"She's an odd girl," said Cesare, a little pensively.

"I don't understand her."

"Ah, for that matter, you understand very little in general," said her husband, caressing her hair to temper his impertinence.

"Oh, you're right; very little," she answered, with a happy smile. "I'm an imbecile."

But Laura did not come, though she had been called. Anna sent her maid. "She would come at once; she was dressing," was the reply. They waited for her a few minutes longer; and when she appeared in the doorway, dazzling in white, with her golden hair in a rich coil on the top of her head, Anna cried, "Laura, Cesare has come."
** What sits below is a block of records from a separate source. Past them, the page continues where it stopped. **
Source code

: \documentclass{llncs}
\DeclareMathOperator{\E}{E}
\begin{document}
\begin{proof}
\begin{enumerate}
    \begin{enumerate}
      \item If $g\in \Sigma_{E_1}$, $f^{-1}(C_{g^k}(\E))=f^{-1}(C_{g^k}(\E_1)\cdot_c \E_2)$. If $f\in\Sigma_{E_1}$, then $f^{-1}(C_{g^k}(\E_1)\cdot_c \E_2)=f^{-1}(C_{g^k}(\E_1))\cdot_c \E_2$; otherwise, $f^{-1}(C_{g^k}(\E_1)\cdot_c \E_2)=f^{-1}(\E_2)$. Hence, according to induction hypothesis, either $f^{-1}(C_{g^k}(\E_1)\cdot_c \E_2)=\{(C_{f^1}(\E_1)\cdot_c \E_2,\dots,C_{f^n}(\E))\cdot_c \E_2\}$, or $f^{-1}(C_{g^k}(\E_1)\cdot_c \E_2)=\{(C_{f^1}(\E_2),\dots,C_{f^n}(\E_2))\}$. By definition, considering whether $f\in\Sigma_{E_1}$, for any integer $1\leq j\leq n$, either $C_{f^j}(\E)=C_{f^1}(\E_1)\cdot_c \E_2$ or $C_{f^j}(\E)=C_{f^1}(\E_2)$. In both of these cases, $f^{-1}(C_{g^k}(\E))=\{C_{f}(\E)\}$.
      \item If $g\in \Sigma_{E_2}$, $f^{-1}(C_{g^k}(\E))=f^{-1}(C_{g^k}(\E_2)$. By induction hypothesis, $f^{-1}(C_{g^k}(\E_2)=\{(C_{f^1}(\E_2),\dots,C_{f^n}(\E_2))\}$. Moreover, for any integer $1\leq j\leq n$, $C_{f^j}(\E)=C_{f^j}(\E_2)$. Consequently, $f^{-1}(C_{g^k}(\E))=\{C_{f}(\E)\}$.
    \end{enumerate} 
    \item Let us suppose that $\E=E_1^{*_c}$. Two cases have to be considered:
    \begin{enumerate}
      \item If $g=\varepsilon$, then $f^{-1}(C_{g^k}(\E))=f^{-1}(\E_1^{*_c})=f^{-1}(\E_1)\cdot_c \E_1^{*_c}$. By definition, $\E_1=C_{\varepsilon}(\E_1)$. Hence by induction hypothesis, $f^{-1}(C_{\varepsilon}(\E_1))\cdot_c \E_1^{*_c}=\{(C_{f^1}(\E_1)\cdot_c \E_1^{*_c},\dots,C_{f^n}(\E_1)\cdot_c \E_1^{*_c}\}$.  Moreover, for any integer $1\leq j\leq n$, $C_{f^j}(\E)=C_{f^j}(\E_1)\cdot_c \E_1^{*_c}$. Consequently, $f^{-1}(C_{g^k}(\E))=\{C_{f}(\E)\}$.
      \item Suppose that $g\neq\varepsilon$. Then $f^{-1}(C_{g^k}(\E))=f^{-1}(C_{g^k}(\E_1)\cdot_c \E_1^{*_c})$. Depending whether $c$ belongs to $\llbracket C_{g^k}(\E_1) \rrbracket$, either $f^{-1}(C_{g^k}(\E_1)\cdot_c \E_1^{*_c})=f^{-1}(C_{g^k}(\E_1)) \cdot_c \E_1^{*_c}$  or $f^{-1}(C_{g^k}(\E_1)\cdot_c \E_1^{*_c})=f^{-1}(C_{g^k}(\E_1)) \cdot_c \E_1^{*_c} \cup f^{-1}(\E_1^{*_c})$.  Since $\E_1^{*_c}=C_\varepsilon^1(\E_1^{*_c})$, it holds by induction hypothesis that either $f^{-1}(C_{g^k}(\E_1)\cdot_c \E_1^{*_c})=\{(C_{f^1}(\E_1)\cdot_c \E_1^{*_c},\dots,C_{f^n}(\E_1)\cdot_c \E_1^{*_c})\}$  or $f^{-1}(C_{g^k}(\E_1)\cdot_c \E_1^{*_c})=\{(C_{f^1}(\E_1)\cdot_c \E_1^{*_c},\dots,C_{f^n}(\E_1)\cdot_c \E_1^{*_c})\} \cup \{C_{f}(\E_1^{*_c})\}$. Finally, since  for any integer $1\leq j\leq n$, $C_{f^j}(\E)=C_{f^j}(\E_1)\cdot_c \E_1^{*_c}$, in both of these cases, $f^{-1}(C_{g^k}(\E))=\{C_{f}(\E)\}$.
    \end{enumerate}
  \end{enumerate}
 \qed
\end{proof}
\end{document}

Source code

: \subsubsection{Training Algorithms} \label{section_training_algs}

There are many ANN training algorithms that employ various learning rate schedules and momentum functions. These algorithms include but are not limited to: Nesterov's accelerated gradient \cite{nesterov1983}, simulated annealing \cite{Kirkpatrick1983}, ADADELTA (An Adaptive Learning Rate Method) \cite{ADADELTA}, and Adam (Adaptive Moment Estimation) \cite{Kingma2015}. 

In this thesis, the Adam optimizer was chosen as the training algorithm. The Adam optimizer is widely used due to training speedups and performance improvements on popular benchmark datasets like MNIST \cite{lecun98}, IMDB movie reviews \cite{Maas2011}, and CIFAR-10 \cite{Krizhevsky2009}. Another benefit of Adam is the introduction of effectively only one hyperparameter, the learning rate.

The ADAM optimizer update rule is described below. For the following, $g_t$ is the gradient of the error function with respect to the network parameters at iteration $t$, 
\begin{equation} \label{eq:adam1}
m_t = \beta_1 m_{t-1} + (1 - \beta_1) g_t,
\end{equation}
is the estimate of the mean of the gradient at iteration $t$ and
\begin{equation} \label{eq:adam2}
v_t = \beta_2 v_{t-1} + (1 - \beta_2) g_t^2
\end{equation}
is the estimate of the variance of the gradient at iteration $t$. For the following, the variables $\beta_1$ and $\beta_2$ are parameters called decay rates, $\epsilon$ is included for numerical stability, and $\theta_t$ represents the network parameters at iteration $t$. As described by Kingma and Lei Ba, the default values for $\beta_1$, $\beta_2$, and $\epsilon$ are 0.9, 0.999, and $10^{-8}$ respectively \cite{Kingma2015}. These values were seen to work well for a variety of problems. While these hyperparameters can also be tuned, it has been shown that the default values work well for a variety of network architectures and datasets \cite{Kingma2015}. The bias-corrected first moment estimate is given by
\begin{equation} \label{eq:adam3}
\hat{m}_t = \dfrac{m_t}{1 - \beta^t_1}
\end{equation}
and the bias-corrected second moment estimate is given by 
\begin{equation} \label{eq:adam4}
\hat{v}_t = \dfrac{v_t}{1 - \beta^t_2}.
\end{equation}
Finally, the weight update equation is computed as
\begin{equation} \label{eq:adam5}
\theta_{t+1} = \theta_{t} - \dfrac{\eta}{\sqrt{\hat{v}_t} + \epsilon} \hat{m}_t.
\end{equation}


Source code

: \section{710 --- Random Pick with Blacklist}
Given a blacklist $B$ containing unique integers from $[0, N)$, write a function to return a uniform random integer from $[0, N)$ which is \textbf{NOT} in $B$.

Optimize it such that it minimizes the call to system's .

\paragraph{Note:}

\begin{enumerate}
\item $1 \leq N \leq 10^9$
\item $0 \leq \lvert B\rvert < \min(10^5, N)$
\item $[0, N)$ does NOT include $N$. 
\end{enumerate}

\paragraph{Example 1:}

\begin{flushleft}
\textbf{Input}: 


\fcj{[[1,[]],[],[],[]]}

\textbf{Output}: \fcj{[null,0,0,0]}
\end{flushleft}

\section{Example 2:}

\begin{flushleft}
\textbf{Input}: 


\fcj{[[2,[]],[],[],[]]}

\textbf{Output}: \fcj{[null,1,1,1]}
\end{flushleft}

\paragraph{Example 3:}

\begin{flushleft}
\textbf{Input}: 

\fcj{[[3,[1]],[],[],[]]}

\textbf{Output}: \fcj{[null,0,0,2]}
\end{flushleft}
Cesare rose and advanced to meet his sister-in-law. She gave him her hand, and he kissed it. But he saw that she was offering her face; then he embraced her, kissing her cheek, which was like the petal of a camellia. This was all over in an instant, but it seemed a long instant to Anna; and she had an instinctive feeling of repulsion when Laura, blushing a little, came up and kissed her. It was an instinctive caress on the part of Laura, and an instinctive movement of repulsion on that of Anna. Not that she had the faintest evil thought or suspicion; it was a vague distress, a subtle pain, nothing else.

From that day life in the quiet Villa Caterina became sensibly gayer; there were visits and receptions, dances, and yachting parties. It was an extremely lively season at Sorrento. There were a good many foreigners in the town; amongst them two or three wild American girls, who swam, rowed, played croquet and lawn-tennis, were very charming, and had handsome dowries. It became the fashion for the men to make love to these young persons, a thing that was sufficiently unusual in a society where flirtation with unmarried women is supposed to be forbidden. Cesare told Anna that it was a propitious moment for launching Laura; she too had a handsome dowry, and was very lovely, though she lacked perhaps the vivacity of the wild Americans; and with the energy of a youth, he took his wife and sister everywhere.

Luigi Caracciolo continued to make his court to Anna. With delicate cynicism, Cesare, on his return, had inquired whether Luigi had faithfully discharged his duty as her cavalier, but Anna had turned such talk aside, for it hurt her. Laura, however, declared that Luigi had accomplished miracles of devotion, and shown himself a model of constancy.

"And the lady, what of her?" asked Cesare, pulling his handsome black moustaches.